Most of us met at Yongsan Station in Seoul, where we waited for a bus to take us into the mountains.
This was my first time out of Seoul, and I finally got to see some of Korea's stunning, mountainous scenery. 

It was a quiet Sunday morning and many of the towns and villages we passed through seemed almost deserted. There were a lot of places that really reminded me of how I imagine parts of North Korea to be: stark and ghostlike.

We arrived near Gapyeong at the foot of the mountain.
After stretching our legs, we immediately followed Warren, leader of the SHG, up the snow-encrusted paths towards the mountain. 
Hiking is popular among the Korean people, whose country is almost entirely made up of mountains.

Warren showed us the route we were going to take up the mountain.

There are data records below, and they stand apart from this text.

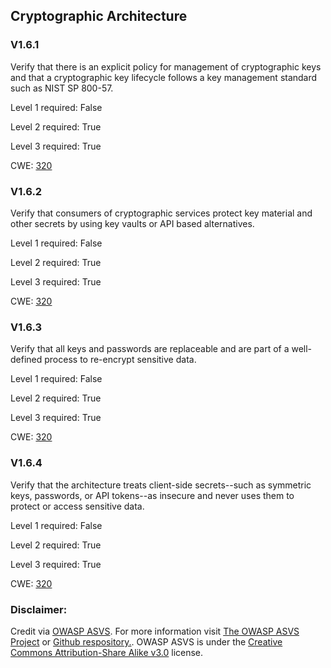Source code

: ##  Cryptographic Architecture

### V1.6.1

Verify that there is an explicit policy for management of cryptographic keys and that a cryptographic key lifecycle follows a key management standard such as NIST SP 800-57.

Level 1 required: False

Level 2 required: True

Level 3 required: True

CWE: [320](https://cwe.mitre.org/data/definitions/320)

### V1.6.2

Verify that consumers of cryptographic services protect key material and other secrets by using key vaults or API based alternatives.

Level 1 required: False

Level 2 required: True

Level 3 required: True

CWE: [320](https://cwe.mitre.org/data/definitions/320)

### V1.6.3

Verify that all keys and passwords are replaceable and are part of a well-defined process to re-encrypt sensitive data.

Level 1 required: False

Level 2 required: True

Level 3 required: True

CWE: [320](https://cwe.mitre.org/data/definitions/320)

### V1.6.4

Verify that the architecture treats client-side secrets--such as symmetric keys, passwords, or API tokens--as insecure and never uses them to protect or access sensitive data.

Level 1 required: False

Level 2 required: True

Level 3 required: True

CWE: [320](https://cwe.mitre.org/data/definitions/320)



### Disclaimer:

Credit via [OWASP ASVS](https://owasp.org/www-project-application-security-verification-standard/). For more information visit [The OWASP ASVS Project](https://owasp.org/www-project-application-security-verification-standard/) or [Github respository.](https://github.com/OWASP/ASVS). OWASP ASVS is under the [Creative Commons Attribution-Share Alike v3.0](https://creativecommons.org/licenses/by-sa/3.0/) license.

It would take about four hours to ascend the mountain and another three to descend.

We made a brief detour down some steps to a creek.

Back on the trail.

We passed quite a few streams and creeks during our ascent. It often felt like we were walking through a real life Skyrim.
Sometimes the path would feel very autumnal...
...while other times the trees were more bare and the snow much thicker and wintery.
Taking photos of another creek.

Resting and snacking a third of the way up the mountain.
The toughest part of the trail was this long section of steep stairs, which went on for about an hour. Granted, the rope/railing helped us keep balance, but after climbing hundreds of steps our thighs and calves began to feel like jelly (or at least, mine did).

Though tired from the climb, we kept morale high by throwing snowballs at one another.